Another letter, another deadline, another threat of suspension. For Sri Lanka Rugby, the script has become painfully familiar: World Rugby swoops in with stern warnings, administrators scramble, courts intervene, and then just as the axe is about to fall the deadline is pushed back again. What should feel like a moment of reckoning has instead turned into a long-running saga of extensions and empty ultimatums.
This latest suspension notice, now published exclusively by The Morning Telegraph, has sparked more eye-rolls than alarm. Rugby insiders and fans alike know the pattern by heart. Each promised “final date” for sanction seems to dissolve into the next, leaving the sport suspended not in law, but in a kind of limbo where governance remains unsettled and credibility steadily erodes.
The timing only deepens the skepticism. With Colombo due to host the Asian Rugby Emirates Sevens second leg in October, the very idea of Sri Lanka being locked out of its own tournament borders on absurd. Would World Rugby really bar the hosts from competing on home soil, forcing players to march out under the flag of the National Olympic Committee or the Olympic Council of Asia? Technically possible, but politically explosive.
That is why few now take these warnings at face value. Like the boy who cried wolf, World Rugby’s constant threats have dulled their own edge. Each delay has chipped away at the sense of urgency, leaving players, officials, and fans unsure whether the governing body is truly prepared to act or simply content to bark loudly without ever biting.

A Timeline of Suspension Threats and Extensions
- 17 May 2023 – Sri Lanka Rugby is officially suspended by World Rugby.
- 10 November 2023 – Conditional reinstatement granted, tied to constitutional reform and proper elections.
- 8 Dec 2024 → 31 Jan 2025 – First extension to complete reforms.
- 31 Jan 2025 missed – AGM delayed, cases filed in court.
- 12 May 2025 letter → “suspend by 23 May” – Another hard deadline.
- 15 June 2025 – Deadline reset again; suspension postponed.

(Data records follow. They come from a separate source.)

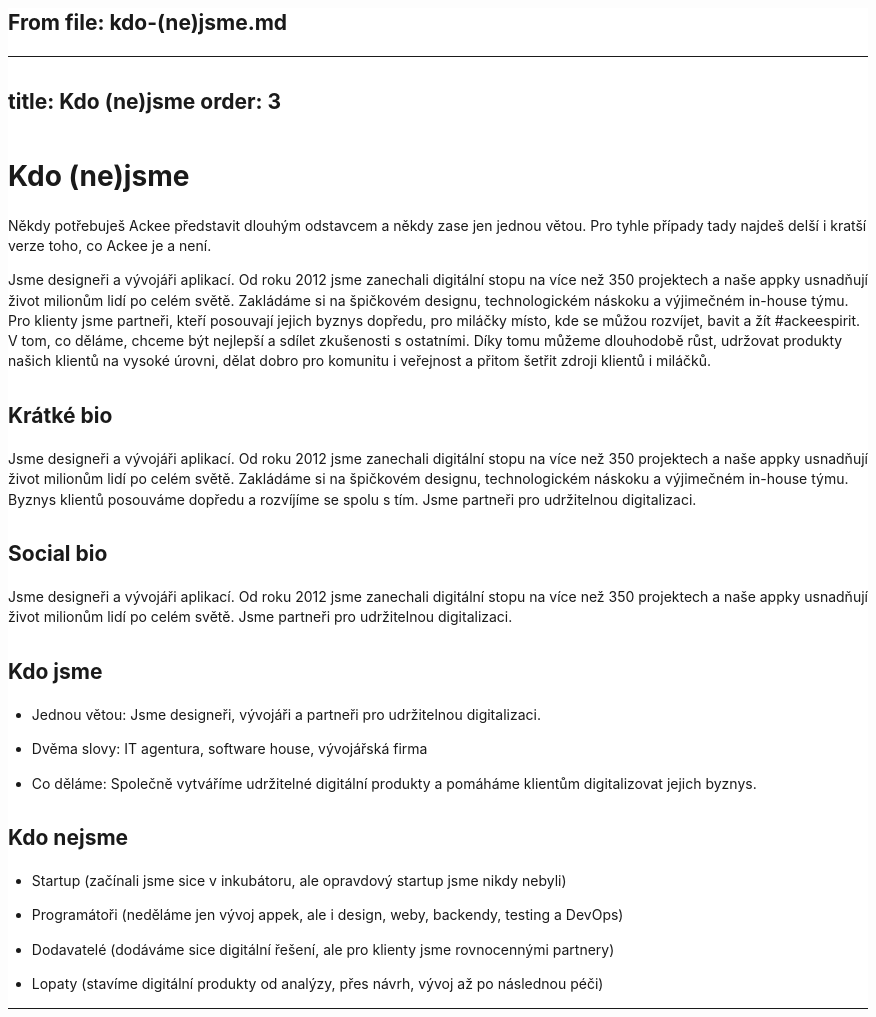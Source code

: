 
## From file: kdo-(ne)jsme.md

---
title: Kdo (ne)jsme
order: 3
---
# Kdo (ne)jsme

Někdy potřebuješ Ackee představit dlouhým odstavcem a někdy zase jen jednou větou. Pro tyhle případy tady najdeš delší i kratší verze toho, co Ackee je a není.

Jsme designeři a vývojáři aplikací. Od roku 2012 jsme zanechali digitální stopu na více než 350 projektech a naše appky usnadňují život milionům lidí po celém světě. Zakládáme si na špičkovém designu, technologickém náskoku a výjimečném in-house týmu. Pro klienty jsme partneři, kteří posouvají jejich byznys dopředu, pro miláčky místo, kde se můžou rozvíjet, bavit a žít #ackeespirit. V tom, co děláme, chceme být nejlepší a sdílet zkušenosti s ostatními. Díky tomu můžeme dlouhodobě růst, udržovat produkty našich klientů na vysoké úrovni, dělat dobro pro komunitu i veřejnost a přitom šetřit zdroji klientů i miláčků.

## Krátké bio

Jsme designeři a vývojáři aplikací. Od roku 2012 jsme zanechali digitální stopu na více než 350 projektech a naše appky usnadňují život milionům lidí po celém světě. Zakládáme si na špičkovém designu, technologickém náskoku a výjimečném in-house týmu. Byznys klientů posouváme dopředu a rozvíjíme se spolu s tím. Jsme partneři pro udržitelnou digitalizaci.

## Social  bio

Jsme designeři a vývojáři aplikací. Od roku 2012 jsme zanechali digitální stopu na více než 350 projektech a naše appky usnadňují život milionům lidí po celém světě. Jsme partneři pro udržitelnou digitalizaci.

## Kdo jsme

- Jednou větou: Jsme designeři, vývojáři a partneři pro udržitelnou digitalizaci.

- Dvěma slovy: IT agentura, software house, vývojářská firma

- Co děláme: Společně vytváříme udržitelné digitální produkty a pomáháme klientům digitalizovat jejich byznys.

## Kdo nejsme

- Startup (začínali jsme sice v inkubátoru, ale opravdový startup jsme nikdy nebyli)

- Programátoři (neděláme jen vývoj appek, ale i design, weby, backendy, testing a DevOps)

- Dodavatelé (dodáváme sice digitální řešení, ale pro klienty jsme rovnocennými partnery)

- Lopaty (stavíme digitální produkty od analýzy, přes návrh, vývoj až po následnou péči)

---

- June 2025 lapses – No sanction, process continues.
- August 2025 – Elections scrapped and reset, adding more delays.
- 8 Oct 2025 AGM deadline – Suspension effective 9 Oct 2025. This overlaps directly with the Asian Rugby Sevens Colombo leg (18–19 Oct 2025).
The Wolf Cry That Echoes
The irony is hard to miss. Once upon a time, a suspension threat from World Rugby would have sent shockwaves through the sport. Today, it feels more like background noise. Each letter reads fiercer than the last, but each retreat erodes credibility.
David Carrigy, World Rugby’s long-time political operator, still boyish in appearance, now finds himself typecast in the fable’s lead role: the boy who cried wolf. And if the wolf ever does appear, one wonders whether anyone will still be listening.